* **Task description**
Within this listing, how many lines include the word "perm"? Only the number should be given.

* **Entries shown**
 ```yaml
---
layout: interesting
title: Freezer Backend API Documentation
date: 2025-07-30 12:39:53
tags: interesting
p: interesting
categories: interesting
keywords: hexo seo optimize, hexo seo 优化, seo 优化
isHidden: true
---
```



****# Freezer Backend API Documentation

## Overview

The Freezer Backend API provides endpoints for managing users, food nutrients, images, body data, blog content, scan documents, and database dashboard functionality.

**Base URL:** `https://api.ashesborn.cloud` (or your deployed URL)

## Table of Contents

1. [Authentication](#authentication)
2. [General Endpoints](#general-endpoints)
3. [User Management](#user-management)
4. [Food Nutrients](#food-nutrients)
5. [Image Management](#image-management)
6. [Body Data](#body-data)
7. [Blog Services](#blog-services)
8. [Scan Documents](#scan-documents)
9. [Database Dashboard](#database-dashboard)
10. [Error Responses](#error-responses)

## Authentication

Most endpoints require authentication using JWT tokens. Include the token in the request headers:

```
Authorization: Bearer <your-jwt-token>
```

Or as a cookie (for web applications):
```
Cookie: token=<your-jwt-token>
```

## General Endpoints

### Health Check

--

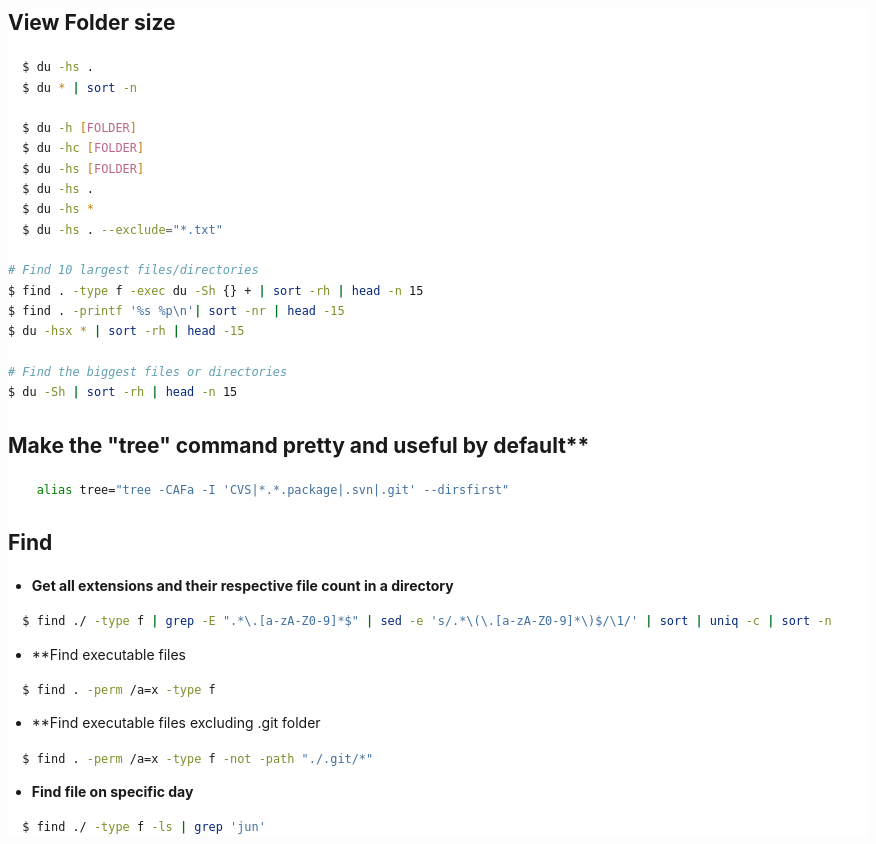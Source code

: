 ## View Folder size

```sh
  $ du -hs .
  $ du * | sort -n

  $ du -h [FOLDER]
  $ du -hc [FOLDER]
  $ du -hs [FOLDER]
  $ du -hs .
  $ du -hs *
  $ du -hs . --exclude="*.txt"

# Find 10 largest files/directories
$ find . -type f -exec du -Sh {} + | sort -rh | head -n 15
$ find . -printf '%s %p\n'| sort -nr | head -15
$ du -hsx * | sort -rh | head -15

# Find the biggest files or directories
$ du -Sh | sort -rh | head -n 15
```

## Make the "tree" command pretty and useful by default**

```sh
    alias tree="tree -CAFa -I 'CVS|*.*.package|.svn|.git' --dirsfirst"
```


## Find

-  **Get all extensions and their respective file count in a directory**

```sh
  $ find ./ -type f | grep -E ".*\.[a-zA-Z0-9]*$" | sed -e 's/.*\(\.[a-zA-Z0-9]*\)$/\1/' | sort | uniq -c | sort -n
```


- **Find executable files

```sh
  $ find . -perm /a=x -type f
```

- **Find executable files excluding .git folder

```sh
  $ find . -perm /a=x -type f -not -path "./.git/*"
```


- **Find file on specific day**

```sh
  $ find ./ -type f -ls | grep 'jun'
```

---

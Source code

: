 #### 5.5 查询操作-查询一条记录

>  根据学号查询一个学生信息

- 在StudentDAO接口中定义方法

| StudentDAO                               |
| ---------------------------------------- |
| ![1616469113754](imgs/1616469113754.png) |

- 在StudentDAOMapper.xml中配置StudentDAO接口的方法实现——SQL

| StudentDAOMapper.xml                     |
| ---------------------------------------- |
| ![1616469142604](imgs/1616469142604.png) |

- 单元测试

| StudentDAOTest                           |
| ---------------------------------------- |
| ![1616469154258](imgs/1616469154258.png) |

* **Solution for this exercise**
2